Chi
si ferma è perduto - Ennio De Concini: memorie di un fallito di successo è un
libro che mi ha tenuto compagnia a lungo (e continua a farlo). Scritto dal
giornalista e scrittore Jonathan Giustini, è una specie di confessione
psicanalitica con un paziente che non vuole collaborare. Ennio De Concini è il
"paziente", nome che forse ai più giovani dirà poco, ma che è stato
per più di cinquant'anni uno dei nostri maggiori sceneggiatori. Dai film
popolari al grande exploit della pellicola di Pietro Germi Divorzio
all'italiana, Oscar alla sceneggiatura originale (da qui la splendida copertina
con una giovanissima e sorridente Stefania Sandrelli), poi esperienze in giro
per il mondo, dall'Urss di Chruščëv alla Swinging London, e poi ancora grandi
film in Italia, il cult televisivo La Piovra, dagli ascolti record, e altri
grandi successi tv, tra Rai e tv di Berlusconi, che se lo contendevano come una
star. Il bello è, che nonostante il successo, l'amicizia con personaggi quali
Polanski o Kubrick, solo per dirne due, l'essere testimone di momenti
importanti della cultura del Novecento, a lui non interessava nulla. Almeno
questo è quello che si capisce leggendo questa memorabile biografia. Un libro
rimasto paradossalmente nel cassetto per anni, uscito solo nel 2019, ben 11
anni dopo la morte di De Concini, grazie anche alla meritoria insistenza della
Iacobelli Editore.
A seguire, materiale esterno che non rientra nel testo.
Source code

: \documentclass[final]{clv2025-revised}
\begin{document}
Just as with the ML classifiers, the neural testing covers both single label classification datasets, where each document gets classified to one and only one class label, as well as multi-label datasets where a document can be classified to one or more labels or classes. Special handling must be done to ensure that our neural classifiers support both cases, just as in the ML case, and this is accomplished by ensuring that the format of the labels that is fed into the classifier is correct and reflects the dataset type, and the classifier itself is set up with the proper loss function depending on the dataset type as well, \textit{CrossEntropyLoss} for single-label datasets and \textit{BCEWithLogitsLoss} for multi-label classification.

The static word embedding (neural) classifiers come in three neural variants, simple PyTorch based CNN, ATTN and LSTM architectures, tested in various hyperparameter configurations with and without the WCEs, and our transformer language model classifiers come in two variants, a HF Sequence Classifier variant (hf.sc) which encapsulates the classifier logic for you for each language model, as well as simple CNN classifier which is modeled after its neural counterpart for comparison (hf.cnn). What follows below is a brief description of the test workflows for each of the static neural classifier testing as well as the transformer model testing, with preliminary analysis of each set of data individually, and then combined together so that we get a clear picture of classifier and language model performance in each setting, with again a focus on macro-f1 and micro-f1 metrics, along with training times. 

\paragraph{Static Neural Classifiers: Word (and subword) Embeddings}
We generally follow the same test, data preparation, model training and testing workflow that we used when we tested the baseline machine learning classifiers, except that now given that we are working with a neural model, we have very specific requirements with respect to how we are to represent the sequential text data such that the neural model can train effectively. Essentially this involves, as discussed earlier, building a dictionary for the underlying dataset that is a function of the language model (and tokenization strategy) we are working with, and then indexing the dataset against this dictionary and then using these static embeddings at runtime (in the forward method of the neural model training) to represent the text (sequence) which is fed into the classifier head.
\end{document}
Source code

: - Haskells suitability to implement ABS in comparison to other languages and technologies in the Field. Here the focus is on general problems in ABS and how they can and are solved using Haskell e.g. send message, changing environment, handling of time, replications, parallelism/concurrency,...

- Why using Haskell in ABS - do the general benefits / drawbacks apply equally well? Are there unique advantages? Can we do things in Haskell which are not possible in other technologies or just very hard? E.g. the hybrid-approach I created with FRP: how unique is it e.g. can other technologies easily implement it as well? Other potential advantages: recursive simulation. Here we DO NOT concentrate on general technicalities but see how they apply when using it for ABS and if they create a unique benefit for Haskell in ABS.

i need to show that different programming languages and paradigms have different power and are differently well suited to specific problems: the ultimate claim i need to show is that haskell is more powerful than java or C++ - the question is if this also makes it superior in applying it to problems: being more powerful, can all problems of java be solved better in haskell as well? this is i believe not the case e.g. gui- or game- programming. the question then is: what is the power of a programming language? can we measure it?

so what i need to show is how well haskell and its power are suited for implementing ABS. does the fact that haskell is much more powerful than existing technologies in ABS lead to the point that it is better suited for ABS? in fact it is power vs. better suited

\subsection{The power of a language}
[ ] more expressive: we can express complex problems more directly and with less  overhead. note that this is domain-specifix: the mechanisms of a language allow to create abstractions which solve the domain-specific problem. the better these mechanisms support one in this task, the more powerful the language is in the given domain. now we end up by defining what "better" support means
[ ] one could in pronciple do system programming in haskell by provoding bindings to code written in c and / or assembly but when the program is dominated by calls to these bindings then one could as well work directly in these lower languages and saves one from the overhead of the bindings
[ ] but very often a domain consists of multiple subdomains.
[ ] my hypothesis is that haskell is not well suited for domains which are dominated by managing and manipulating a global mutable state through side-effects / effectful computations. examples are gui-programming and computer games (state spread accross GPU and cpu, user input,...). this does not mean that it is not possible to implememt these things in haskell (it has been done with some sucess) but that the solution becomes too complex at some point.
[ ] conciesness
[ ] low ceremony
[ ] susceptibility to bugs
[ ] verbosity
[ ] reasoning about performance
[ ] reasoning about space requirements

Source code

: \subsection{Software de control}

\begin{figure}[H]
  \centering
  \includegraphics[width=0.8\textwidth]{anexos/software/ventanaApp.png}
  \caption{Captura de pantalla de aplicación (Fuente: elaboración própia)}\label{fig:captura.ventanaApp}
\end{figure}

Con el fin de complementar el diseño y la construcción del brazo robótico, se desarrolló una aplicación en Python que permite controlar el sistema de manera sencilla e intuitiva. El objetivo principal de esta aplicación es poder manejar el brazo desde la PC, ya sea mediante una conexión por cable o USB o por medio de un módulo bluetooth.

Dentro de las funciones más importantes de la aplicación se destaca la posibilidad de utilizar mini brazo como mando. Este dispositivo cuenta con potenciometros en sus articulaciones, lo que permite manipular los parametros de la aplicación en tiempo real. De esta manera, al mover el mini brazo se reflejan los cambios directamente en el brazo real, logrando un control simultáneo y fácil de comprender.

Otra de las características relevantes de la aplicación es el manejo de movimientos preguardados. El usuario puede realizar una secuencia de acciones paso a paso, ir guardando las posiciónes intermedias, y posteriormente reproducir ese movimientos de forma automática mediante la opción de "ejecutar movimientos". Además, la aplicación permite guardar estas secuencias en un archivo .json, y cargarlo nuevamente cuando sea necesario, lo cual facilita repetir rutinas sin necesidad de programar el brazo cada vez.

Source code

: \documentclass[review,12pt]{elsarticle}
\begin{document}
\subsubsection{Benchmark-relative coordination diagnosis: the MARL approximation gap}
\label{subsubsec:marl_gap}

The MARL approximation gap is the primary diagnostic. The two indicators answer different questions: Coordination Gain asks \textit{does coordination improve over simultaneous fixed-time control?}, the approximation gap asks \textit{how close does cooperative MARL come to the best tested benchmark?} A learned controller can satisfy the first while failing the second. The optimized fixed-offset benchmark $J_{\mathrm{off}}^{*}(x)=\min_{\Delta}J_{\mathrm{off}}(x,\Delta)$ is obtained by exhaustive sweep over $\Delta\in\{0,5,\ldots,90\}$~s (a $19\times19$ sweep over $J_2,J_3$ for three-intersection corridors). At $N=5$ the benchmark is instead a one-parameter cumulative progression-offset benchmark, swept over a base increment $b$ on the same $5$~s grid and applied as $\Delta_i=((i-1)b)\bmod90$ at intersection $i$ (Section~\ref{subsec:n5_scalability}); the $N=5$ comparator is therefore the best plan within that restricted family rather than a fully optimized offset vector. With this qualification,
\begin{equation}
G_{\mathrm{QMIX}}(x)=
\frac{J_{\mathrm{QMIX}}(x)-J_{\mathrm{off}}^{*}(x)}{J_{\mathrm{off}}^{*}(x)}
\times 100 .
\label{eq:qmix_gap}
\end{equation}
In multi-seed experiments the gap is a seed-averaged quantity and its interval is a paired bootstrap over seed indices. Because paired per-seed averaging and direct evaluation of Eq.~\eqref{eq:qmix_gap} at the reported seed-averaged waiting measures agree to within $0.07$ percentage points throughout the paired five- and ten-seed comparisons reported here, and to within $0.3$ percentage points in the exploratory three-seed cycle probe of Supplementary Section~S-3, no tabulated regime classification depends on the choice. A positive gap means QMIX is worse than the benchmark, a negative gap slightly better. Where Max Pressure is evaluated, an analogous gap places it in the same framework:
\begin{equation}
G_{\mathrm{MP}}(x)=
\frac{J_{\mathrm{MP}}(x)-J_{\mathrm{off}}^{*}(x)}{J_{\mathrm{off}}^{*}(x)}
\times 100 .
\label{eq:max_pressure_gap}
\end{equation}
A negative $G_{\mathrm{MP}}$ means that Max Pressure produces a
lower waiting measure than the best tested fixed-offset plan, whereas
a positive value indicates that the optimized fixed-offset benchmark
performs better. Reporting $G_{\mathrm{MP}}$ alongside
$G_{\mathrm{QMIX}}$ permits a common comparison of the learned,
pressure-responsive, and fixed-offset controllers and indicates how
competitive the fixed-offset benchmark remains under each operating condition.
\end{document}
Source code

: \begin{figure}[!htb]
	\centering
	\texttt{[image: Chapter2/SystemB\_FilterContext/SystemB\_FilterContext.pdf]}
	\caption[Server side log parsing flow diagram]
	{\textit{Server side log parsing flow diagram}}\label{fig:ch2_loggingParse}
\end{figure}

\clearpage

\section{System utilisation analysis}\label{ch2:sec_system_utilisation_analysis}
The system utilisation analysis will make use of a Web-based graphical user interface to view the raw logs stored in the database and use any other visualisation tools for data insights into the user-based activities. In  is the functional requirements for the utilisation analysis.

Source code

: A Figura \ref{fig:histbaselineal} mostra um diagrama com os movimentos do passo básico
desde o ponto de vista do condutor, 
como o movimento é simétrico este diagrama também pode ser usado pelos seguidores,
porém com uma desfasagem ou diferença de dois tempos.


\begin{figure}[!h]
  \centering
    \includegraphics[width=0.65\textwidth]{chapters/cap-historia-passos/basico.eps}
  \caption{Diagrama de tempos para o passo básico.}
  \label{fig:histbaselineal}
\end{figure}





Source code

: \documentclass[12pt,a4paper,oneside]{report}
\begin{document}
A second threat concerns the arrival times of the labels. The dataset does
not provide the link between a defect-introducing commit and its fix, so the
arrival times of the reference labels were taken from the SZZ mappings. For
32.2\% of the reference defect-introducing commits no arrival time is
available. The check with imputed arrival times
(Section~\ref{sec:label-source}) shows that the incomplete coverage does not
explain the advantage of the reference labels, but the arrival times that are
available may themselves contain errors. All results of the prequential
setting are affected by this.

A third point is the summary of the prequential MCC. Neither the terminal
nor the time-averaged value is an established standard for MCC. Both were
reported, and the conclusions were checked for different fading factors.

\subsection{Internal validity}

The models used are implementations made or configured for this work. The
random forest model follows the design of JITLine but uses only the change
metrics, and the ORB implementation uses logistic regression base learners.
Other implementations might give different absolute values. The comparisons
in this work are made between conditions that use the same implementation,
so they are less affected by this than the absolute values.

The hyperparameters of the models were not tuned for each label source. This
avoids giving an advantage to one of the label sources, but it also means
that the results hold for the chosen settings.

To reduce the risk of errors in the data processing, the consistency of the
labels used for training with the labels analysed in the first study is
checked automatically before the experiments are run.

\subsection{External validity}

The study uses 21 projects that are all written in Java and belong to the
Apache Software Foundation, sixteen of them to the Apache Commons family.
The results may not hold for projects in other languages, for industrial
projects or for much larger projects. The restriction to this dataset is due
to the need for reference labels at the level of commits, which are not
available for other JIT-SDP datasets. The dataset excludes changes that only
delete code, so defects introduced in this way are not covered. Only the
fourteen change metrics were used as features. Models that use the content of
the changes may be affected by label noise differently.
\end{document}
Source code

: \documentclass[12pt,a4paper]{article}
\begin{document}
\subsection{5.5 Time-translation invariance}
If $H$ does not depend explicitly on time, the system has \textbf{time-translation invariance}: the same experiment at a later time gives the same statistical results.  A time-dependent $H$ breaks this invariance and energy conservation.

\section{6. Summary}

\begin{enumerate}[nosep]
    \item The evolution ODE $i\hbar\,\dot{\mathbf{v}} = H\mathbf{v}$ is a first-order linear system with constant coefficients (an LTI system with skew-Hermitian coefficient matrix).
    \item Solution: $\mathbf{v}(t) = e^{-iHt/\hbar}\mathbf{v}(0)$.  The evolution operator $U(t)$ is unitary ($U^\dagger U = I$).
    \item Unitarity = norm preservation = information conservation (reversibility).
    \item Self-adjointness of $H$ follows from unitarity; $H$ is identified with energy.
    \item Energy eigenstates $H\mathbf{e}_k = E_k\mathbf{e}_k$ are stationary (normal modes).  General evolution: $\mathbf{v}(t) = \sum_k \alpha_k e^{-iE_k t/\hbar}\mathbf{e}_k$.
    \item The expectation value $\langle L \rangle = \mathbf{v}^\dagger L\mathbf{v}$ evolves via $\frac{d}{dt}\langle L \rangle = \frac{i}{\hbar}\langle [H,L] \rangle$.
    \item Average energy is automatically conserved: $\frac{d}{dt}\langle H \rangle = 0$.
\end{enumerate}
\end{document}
Leggetelo, potrebbe ispirarvi poi una bella serie di film da
vedere in questi giorni a casa ... o anche dopo. Su RaiPlay c'è sia Divorzio
all'italiana sia La Piovra, e quasi quasi questa sera ci guardiamo il primo.
Per
approfondire, leggete la mia intervista a Jonathan Giustini qui.
Per
acquistarlo dal sito della IACOBELLI EDITORE qui.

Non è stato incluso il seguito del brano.